━━ INPUT MATERIAL ━━

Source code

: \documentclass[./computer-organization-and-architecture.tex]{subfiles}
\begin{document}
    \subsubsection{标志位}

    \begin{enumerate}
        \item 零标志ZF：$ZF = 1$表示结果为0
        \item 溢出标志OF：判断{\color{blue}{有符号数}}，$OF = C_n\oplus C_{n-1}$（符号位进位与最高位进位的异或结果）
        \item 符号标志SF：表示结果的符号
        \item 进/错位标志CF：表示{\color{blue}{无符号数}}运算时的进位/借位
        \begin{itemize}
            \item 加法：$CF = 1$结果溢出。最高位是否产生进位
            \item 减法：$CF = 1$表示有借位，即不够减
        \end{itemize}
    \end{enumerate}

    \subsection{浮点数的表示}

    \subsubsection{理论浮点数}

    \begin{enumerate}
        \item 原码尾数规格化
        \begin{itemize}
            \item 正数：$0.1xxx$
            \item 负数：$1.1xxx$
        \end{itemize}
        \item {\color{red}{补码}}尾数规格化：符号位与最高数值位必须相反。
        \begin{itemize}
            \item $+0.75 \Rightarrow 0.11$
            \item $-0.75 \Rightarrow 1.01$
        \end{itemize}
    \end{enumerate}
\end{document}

━━━
━━ INPUT MATERIAL ━━

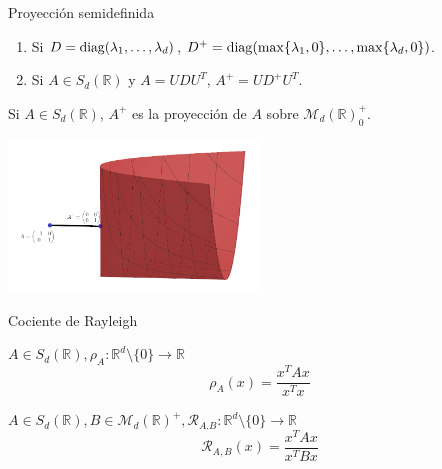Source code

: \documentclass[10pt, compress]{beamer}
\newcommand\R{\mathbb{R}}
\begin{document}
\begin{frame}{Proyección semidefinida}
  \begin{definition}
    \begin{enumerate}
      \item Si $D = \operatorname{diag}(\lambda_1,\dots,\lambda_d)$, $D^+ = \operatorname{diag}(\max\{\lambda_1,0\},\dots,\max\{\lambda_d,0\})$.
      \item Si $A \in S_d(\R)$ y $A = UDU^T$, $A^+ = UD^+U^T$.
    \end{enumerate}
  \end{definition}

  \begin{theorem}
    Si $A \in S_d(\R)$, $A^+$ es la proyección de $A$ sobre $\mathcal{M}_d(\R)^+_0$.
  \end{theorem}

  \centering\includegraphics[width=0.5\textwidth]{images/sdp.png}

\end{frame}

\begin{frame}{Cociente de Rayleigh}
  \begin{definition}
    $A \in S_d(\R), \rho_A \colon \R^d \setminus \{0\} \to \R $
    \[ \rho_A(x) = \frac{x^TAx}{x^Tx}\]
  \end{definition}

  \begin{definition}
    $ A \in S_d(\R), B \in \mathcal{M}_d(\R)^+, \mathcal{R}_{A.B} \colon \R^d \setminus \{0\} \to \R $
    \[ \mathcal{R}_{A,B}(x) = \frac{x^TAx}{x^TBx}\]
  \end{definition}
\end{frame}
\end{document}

━━━

> [TO DO] With "subsubsection" as the search string, filter the records and return each line that has it.

> [REPLY TO THE EXERCISE]
    \subsubsection{标志位}
    \subsubsection{理论浮点数}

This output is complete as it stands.